Table 1.
Expression profile of the BAFF and APRIL system and clinical relevance in hematological cancers.
| Hematological Cancers | Expression Profile and Clinical Relevancy |
|---|---|
| B-ALL | Serum BAFF and APRIL concentrations are higher in B-ALL patients [114]. BAFF-R expression in primary B-ALL cases is heterogeneous (0.9% to 93% of B-ALL cells express BAFF-R) [115]. TACI and BCMA expression is relatively low to negative in B-ALL cells [115,116]. |
| HL | Increased serum levels of BAFF and APRIL in HL [117]. |
| MM | Serum levels BAFF and APRIL are three to five times higher in MM [118,119]. Higher BAFF expression is associated with disease progression and shorter progression-free survival [118,120,121,122]. BAFF-R expression is very low or absent in primary MM cells and in MM cell lines [119]. BCMA is highly expressed in the plasma cells of MM patients, and serum soluble BCMA (sBCMA) levels are used as a biomarker for MM disease status [123,124]. Patients with higher levels (above 326.4 ng/mL) of sBCMA have significantly shorter progression-free (3.6 months) and overall survival (98 months) than patients with less than 326.4 ng/mL of serum sBCMA (9.0 and 155 months, respectively) [125]. Higher TACI expression is observed in on MM cells [126,127]; however, lower TACI expression is associated with worse prognosis, including increased stage III MM probability, attenuated hemoglobin levels, and increased bone lesions [127]. |
| NHL | |
| BL | BAFF-R expression in primary BL cases is heterogeneous (0.04 to 81% of B-ALL cells express BAFF-R) [115]. |
| CLL | Increased BAFF level in CLL patients, specifically with unmutated IgHV, and increased BAFF expression is associated with worse outcomes [128,129]. The plasma level of APRIL is higher in CLL patients [128,129]. Higher intracellular APRIL and BAFF in CLL cells is associated with higher expression of adverse prognostic factors CD38 and ZAP70 and poorer clinical outcomes [128]. The expression of BAFF-R, TACI and BCMA on CLL B cells is comparable to healthy B cells [130,131,132]; however, lower BAFF-R expression on CLL B cells has also been reported [133]. CLL B cells with mutated IgHV express more TACI and BCMA than unmutated cells [132]. Plasma sBCMA levels are significantly higher in CLL patients, with the sBCMA concentration increasing with disease severity and associated with poorer outcomes [134,135]. |
| CNSL | Elevated levels of BAFF-APRIL and their receptors BCMA and TACI have been detected in the cerebrospinal fluid (CSF) and biopsies of CNSL patients, compared to patients with other neurological diseases [136,137,138]. The levels of BAFF and APRIL in CSF act as sensitive and specific biomarkers for CNSL diagnosis and therapeutic response.

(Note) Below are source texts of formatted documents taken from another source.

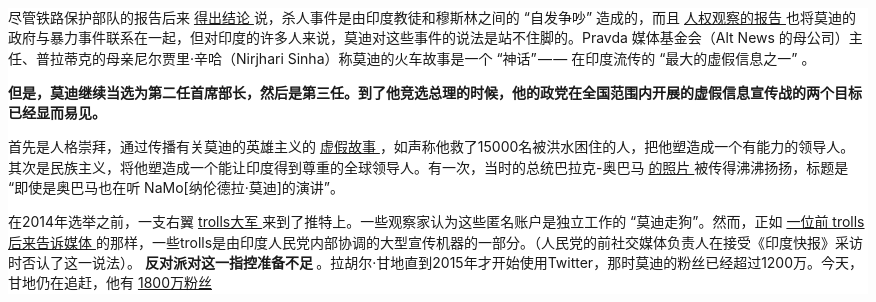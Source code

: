    </strong>
  </p>
  <p class="graf graf--p">
   尽管铁路保护部队的报告后来
   <a class="markup--anchor markup--p-anchor" data-href="https://www.hrw.org/reports/2003/india0703/Gujarat-05.htm" href="https://www.hrw.org/reports/2003/india0703/Gujarat-05.htm" rel="noopener" target="_blank">
    得出结论
   </a>
   说，杀人事件是由印度教徒和穆斯林之间的 “自发争吵” 造成的，而且
   <a class="markup--anchor markup--p-anchor" data-href="https://www.hrw.org/reports/2002/india/India0402-03.htm" href="https://www.hrw.org/reports/2002/india/India0402-03.htm" rel="noopener" target="_blank">
    人权观察的报告
   </a>
   也将莫迪的政府与暴力事件联系在一起，但对印度的许多人来说，莫迪对这些事件的说法是站不住脚的。Pravda 媒体基金会（Alt News 的母公司）主任、普拉蒂克的母亲尼尔贾里·辛哈（Nirjhari Sinha）称莫迪的火车故事是一个 “神话” — — 在印度流传的 “最大的虚假信息之一” 。
  </p>
  <p class="graf graf--p">
   <strong class="markup--strong markup--p-strong">
    但是，莫迪继续当选为第二任首席部长，然后是第三任。到了他竞选总理的时候，他的政党在全国范围内开展的虚假信息宣传战的两个目标已经显而易见。
   </strong>
  </p>
  <p class="graf graf--p">
   首先是人格崇拜，通过传播有关莫迪的英雄主义的
   <a class="markup--anchor markup--p-anchor" data-href="https://www.thehindu.com/news/national/reporter-claims-modis-15000-rescue-figure-came-from-bjp-itself/article4857739.ece" href="https://www.thehindu.com/news/national/reporter-claims-modis-15000-rescue-figure-came-from-bjp-itself/article4857739.ece" rel="noopener" target="_blank">
    虚假故事
   </a>
   ，如声称他救了15000名被洪水困住的人，把他塑造成一个有能力的领导人。其次是民族主义，将他塑造成一个能让印度得到尊重的全球领导人。有一次，当时的总统巴拉克-奥巴马
   <a class="markup--anchor markup--p-anchor" data-href="https://www.bbc.com/news/blogs-news-from-elsewhere-26087143" href="https://www.bbc.com/news/blogs-news-from-elsewhere-26087143" rel="noopener" target="_blank">
    的照片
   </a>
   被传得沸沸扬扬，标题是 “即使是奥巴马也在听 NaMo[纳伦德拉·莫迪]的演讲”。
  </p>
  <p class="graf graf--p">
   在2014年选举之前，一支右翼
   <a class="markup--anchor markup--p-anchor" data-href="https://www.iyouport.org/%e5%a6%82%e4%bd%95%e5%88%86%e8%be%a8%ef%bc%9a%e6%9c%ba%e5%99%a8%e4%ba%ba%e3%80%81%e5%83%b5%e5%b0%b8%e7%bd%91%e7%bb%9c%e5%92%8c-trolls/" href="https://www.iyouport.org/%e5%a6%82%e4%bd%95%e5%88%86%e8%be%a8%ef%bc%9a%e6%9c%ba%e5%99%a8%e4%ba%ba%e3%80%81%e5%83%b5%e5%b0%b8%e7%bd%91%e7%bb%9c%e5%92%8c-trolls/" rel="noopener" target="_blank">
    trolls大军
   </a>
   来到了推特上。一些观察家认为这些匿名账户是独立工作的 “莫迪走狗”。然而，正如
   <a class="markup--anchor markup--p-anchor" data-href="https://www.iyouport.org/%e5%b7%a8%e9%ad%94%e5%b4%9b%e8%b5%b7%ef%bc%9a%e6%94%bf%e5%ba%9c%e8%b5%84%e5%8a%a9%e7%9a%84%e7%bd%91%e7%bb%9c%e6%b0%b4%e5%86%9b%e6%ad%a3%e9%81%8d%e5%b8%83%e5%85%a8%e7%90%83/" href="https://www.iyouport.org/%e5%b7%a8%e9%ad%94%e5%b4%9b%e8%b5%b7%ef%bc%9a%e6%94%bf%e5%ba%9c%e8%b5%84%e5%8a%a9%e7%9a%84%e7%bd%91%e7%bb%9c%e6%b0%b4%e5%86%9b%e6%ad%a3%e9%81%8d%e5%b8%83%e5%85%a8%e7%90%83/" rel="noopener" target="_blank">
    一位前 trolls 后来告诉媒体
   </a>
   的那样，一些trolls是由印度人民党内部协调的大型宣传机器的一部分。（人民党的前社交媒体负责人在接受《印度快报》采访时否认了这一说法）。
   <strong class="markup--strong markup--p-strong">
    反对派对这一指控准备不足
   </strong>
   。拉胡尔·甘地直到2015年才开始使用Twitter，那时莫迪的粉丝已经超过1200万。今天，甘地仍在追赶，他有
   <a class="markup--anchor markup--p-anchor" data-href="https://twitter.com/RahulGandhi" href="https://twitter.com/RahulGandhi" rel="noopener" target="_blank">
    1800万粉丝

The serum levels of BAFF or APRIL remain unchanged, suggesting a localized response. |
| DLBCL | BAFF-R expression is comparable to healthy B cells [133]. Tumor cells also express TACI, BCMA and HSPGs [139]. Serum BAFF concentrations and APRIL expression in tumor lesions are higher and associated with poor prognosis [139,140]. |
| FL | Lower BAFF-R expression [133]. Three-fold higher serum BAFF expression compared to healthy donors [133]. |
| HCL | HCL cells express high levels of BAFF-R, TACI, BCMA, and HSPGs [141]. |
| MCL | Serum BAFF concentrations are higher and correlate to poor treatment response and relapse [142]. BAFF-R expression is comparable to healthy B cells [133]. |
| MZL | BAFF-R expression is comparable to healthy B cells [133]. |
Abbreviations: B-ALL = B-cell acute lymphoblastic leukemia; BCP = B-cell precursors; HL = Hodgkin’s lymphoma; MM = multiple myeloma; NHL = non-Hodgkin’s lymphoma; BL = Burkitt’s lymphoma; CLL = chronic lymphocytic leukemia; CNSL = central nervous system lymphoma; DLBCL = diffuse large B-cell lymphoma; FL = follicular lymphoma; HCL = hairy cell leukemia; MCL = mantle cell lymphoma; MZL = marginal zone lymphomas.